A: I’ve gotten enough letters to the same effect that I think I should take your collective advice and amend my original response: Don’t go. This isn’t just a little off; it’s very off, and you should either claim a previously scheduled engagement or tell your boss why you won’t attend.
Q. Recess: I have a son in kindergarten, and for the last two weeks, he has told me that his class didn’t go to recess. The reasons have varied: the children were being disruptive during class, the teacher didn’t finish the lesson in time, they went to the computer lab instead, etc. I am very concerned about this. Children that age need a break during the day to run around and get out all that excess energy. They’ve already cut PE to once a week and now they don’t have recess anymore? Is this a big enough issue for me to bring it up to the teacher (possibly the principal?), or should I let it go and take my son to the park after school?

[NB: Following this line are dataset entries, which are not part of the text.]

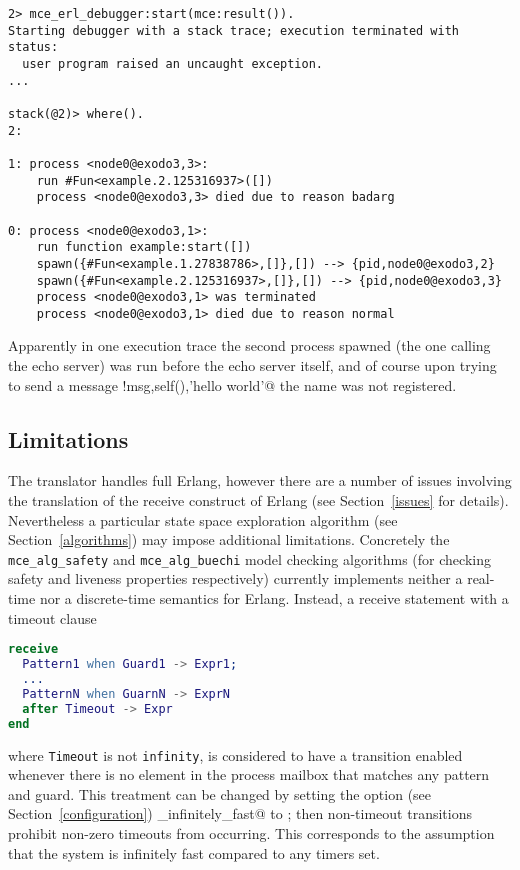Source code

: \documentclass[a4paper]{article}
\begin{document}
\begin{lstlisting}
2> mce_erl_debugger:start(mce:result()).
Starting debugger with a stack trace; execution terminated with status:
  user program raised an uncaught exception.
...

stack(@2)> where().
2: 

1: process <node0@exodo3,3>: 
    run #Fun<example.2.125316937>([])
    process <node0@exodo3,3> died due to reason badarg

0: process <node0@exodo3,1>: 
    run function example:start([])
    spawn({#Fun<example.1.27838786>,[]},[]) --> {pid,node0@exodo3,2}
    spawn({#Fun<example.2.125316937>,[]},[]) --> {pid,node0@exodo3,3}
    process <node0@exodo3,1> was terminated
    process <node0@exodo3,1> died due to reason normal
\end{lstlisting}
\noindent
Apparently in one execution trace the second process spawned (the one calling
the echo server) was run before the echo server itself, and of course
upon trying to send a message \lstinline@echo!{msg,self(),'hello world'}@
the \lstinline@echo@ name was not registered.

\subsection{Limitations}

The translator handles full Erlang, however there are a number 
of issues involving the translation of the receive construct
of Erlang (see Section~\ref{issues} for details).
Nevertheless a particular state space exploration algorithm 
(see Section~\ref{algorithms}) may impose additional limitations.
Concretely the \lstinline{mce_alg_safety} and
\lstinline{mce_alg_buechi} model checking algorithms 
(for checking safety and liveness properties respectively)
currently implements neither a real-time nor a discrete-time
semantics for Erlang. Instead, a receive statement 
with a timeout clause
\begin{lstlisting}[language=Erlang]
receive
  Pattern1 when Guard1 -> Expr1;
  ...
  PatternN when GuarnN -> ExprN
  after Timeout -> Expr
end
\end{lstlisting}
where \lstinline{Timeout} is not \lstinline{infinity},
is considered to have a transition enabled whenever
there is no element in the process mailbox that matches any
pattern and guard. This treatment can be changed by setting
the option (see Section~\ref{configuration}) \lstinline@is_infinitely_fast@ 
to \lstinline@true@;
then non-timeout transitions prohibit non-zero timeouts from occurring.
This corresponds to the assumption that the system is infinitely
fast compared to any timers set.
\end{document}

A: I don’t see why you can’t bring it up with the teacher. Say, “My son tells me that the class hasn’t had recess over the last two weeks, and I’m concerned about it. Can you tell me the reasoning behind this decision?” Maybe he’s misunderstood something, maybe it’s a temporary response to a scheduling issue, maybe it’s a decision you disagree with and will want to discuss with other parents. You have every right to ask questions about your son’s schedule.
Mallory Ortberg: Thanks, everyone! Remember that bailing on THE HOLIDAYS is not always the first or best option, but it is always an option. No one will die if you don’t eat turkey with him or her on a particular Thursday.